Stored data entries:
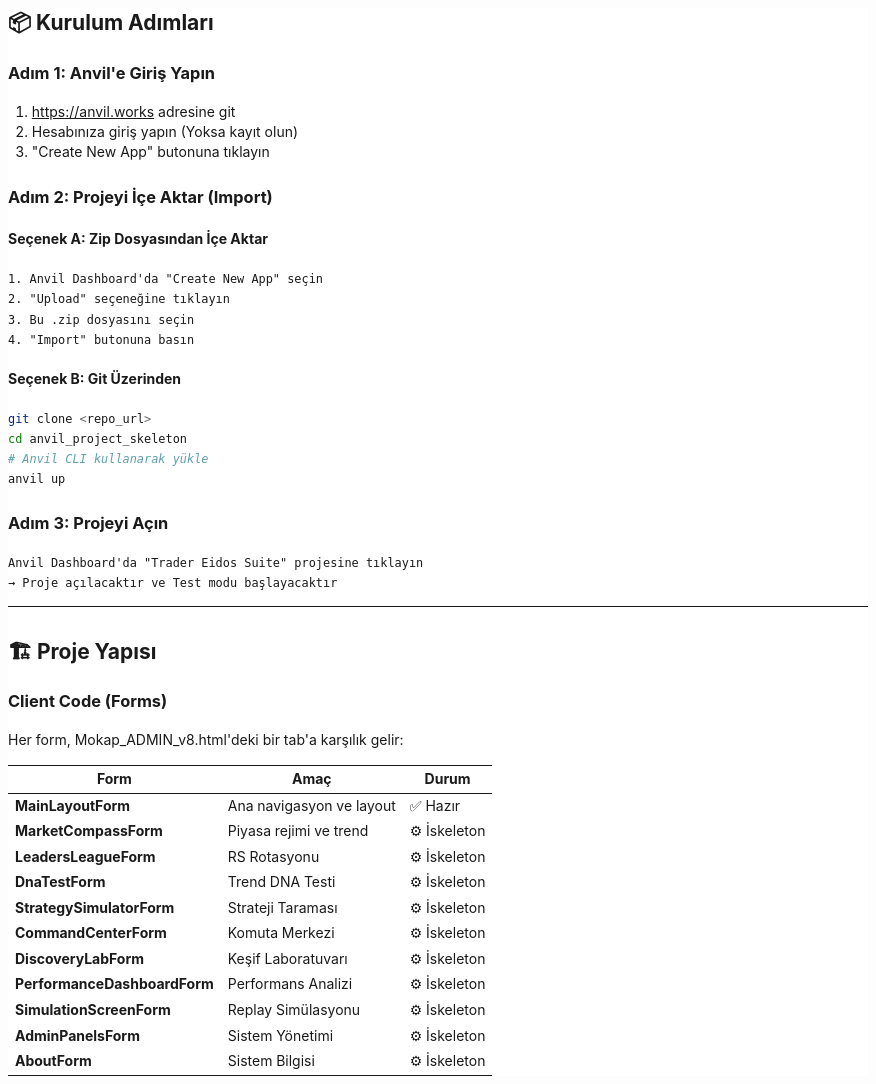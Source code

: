 
## 📦 Kurulum Adımları

### Adım 1: Anvil'e Giriş Yapın

1. https://anvil.works adresine git
2. Hesabınıza giriş yapın (Yoksa kayıt olun)
3. "Create New App" butonuna tıklayın

### Adım 2: Projeyi İçe Aktar (Import)

#### Seçenek A: Zip Dosyasından İçe Aktar
```
1. Anvil Dashboard'da "Create New App" seçin
2. "Upload" seçeneğine tıklayın
3. Bu .zip dosyasını seçin
4. "Import" butonuna basın
```

#### Seçenek B: Git Üzerinden
```bash
git clone <repo_url>
cd anvil_project_skeleton
# Anvil CLI kullanarak yükle
anvil up
```

### Adım 3: Projeyi Açın

```
Anvil Dashboard'da "Trader Eidos Suite" projesine tıklayın
→ Proje açılacaktır ve Test modu başlayacaktır
```

---

## 🏗️ Proje Yapısı

### Client Code (Forms)

Her form, Mokap_ADMIN_v8.html'deki bir tab'a karşılık gelir:

| Form | Amaç | Durum |
|------|------|-------|
| **MainLayoutForm** | Ana navigasyon ve layout | ✅ Hazır |
| **MarketCompassForm** | Piyasa rejimi ve trend | ⚙️ İskeleton |
| **LeadersLeagueForm** | RS Rotasyonu | ⚙️ İskeleton |
| **DnaTestForm** | Trend DNA Testi | ⚙️ İskeleton |
| **StrategySimulatorForm** | Strateji Taraması | ⚙️ İskeleton |
| **CommandCenterForm** | Komuta Merkezi | ⚙️ İskeleton |
| **DiscoveryLabForm** | Keşif Laboratuvarı | ⚙️ İskeleton |
| **PerformanceDashboardForm** | Performans Analizi | ⚙️ İskeleton |
| **SimulationScreenForm** | Replay Simülasyonu | ⚙️ İskeleton |
| **AdminPanelsForm** | Sistem Yönetimi | ⚙️ İskeleton |
| **AboutForm** | Sistem Bilgisi | ⚙️ İskeleton |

WHAT TO WORK ON:
Copy the line containing "Testi | ⚙️ İskeleton |" and every line after it, through the last line of the records. Include nothing else.

RESPONSE FOR THIS EXERCISE:
| **DnaTestForm** | Trend DNA Testi | ⚙️ İskeleton |
| **StrategySimulatorForm** | Strateji Taraması | ⚙️ İskeleton |
| **CommandCenterForm** | Komuta Merkezi | ⚙️ İskeleton |
| **DiscoveryLabForm** | Keşif Laboratuvarı | ⚙️ İskeleton |
| **PerformanceDashboardForm** | Performans Analizi | ⚙️ İskeleton |
| **SimulationScreenForm** | Replay Simülasyonu | ⚙️ İskeleton |
| **AdminPanelsForm** | Sistem Yönetimi | ⚙️ İskeleton |
| **AboutForm** | Sistem Bilgisi | ⚙️ İskeleton |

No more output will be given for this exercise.